* _PROBLEM STATEMENT_:
Lines below containing the word "such" should be copied out.

--------------------------------------------------

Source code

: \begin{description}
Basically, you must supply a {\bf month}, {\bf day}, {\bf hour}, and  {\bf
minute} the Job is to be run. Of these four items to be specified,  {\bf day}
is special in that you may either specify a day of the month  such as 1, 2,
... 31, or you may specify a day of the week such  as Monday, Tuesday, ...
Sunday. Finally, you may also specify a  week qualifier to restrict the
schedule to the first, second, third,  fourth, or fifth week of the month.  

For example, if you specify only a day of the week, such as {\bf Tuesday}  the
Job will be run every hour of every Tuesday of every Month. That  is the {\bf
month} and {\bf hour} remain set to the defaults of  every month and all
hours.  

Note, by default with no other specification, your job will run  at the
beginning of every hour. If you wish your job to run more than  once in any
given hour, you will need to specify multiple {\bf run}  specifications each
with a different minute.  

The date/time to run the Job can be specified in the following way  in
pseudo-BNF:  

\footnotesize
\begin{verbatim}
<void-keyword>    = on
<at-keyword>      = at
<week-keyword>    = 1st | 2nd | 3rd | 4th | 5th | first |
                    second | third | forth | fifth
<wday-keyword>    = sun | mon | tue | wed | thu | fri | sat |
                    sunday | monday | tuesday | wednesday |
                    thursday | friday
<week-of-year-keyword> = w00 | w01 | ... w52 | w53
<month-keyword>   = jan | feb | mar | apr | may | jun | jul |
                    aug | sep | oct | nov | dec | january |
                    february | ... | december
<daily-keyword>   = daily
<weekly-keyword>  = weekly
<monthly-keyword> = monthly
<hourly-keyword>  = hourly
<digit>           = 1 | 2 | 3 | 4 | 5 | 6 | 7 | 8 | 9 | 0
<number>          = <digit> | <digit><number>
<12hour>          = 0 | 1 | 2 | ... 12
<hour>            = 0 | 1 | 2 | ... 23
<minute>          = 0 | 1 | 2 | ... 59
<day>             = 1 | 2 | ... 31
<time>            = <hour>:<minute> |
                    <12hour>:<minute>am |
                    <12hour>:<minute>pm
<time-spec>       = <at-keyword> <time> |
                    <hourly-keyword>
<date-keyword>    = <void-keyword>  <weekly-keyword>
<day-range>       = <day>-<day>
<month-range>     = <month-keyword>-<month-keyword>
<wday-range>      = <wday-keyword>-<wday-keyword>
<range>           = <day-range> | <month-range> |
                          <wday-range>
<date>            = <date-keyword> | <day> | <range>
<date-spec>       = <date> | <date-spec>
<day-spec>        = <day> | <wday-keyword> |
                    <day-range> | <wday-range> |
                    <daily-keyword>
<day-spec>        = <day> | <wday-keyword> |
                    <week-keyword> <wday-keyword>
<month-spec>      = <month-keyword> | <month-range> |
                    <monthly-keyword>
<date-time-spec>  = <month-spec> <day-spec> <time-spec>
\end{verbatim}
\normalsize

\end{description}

--------------------------------------------------

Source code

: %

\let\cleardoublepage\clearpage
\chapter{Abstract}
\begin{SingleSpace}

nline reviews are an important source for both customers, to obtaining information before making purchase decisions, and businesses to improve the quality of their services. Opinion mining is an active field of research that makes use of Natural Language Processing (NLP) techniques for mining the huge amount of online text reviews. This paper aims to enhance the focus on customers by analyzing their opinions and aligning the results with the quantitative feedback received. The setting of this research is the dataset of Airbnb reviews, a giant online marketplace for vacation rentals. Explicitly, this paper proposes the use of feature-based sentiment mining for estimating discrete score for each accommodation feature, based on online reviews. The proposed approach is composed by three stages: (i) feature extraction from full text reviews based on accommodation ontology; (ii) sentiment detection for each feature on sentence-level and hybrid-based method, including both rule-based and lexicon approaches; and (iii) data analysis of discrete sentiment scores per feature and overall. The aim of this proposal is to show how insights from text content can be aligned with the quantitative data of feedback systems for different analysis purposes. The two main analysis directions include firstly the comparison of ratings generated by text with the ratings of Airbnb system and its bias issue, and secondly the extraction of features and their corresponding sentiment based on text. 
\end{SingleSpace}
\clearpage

--------------------------------------------------

* _ANSWER TO THE EXERCISE_:
is special in that you may either specify a day of the month  such as 1, 2,
... 31, or you may specify a day of the week such  as Monday, Tuesday, ...
For example, if you specify only a day of the week, such as {\bf Tuesday}  the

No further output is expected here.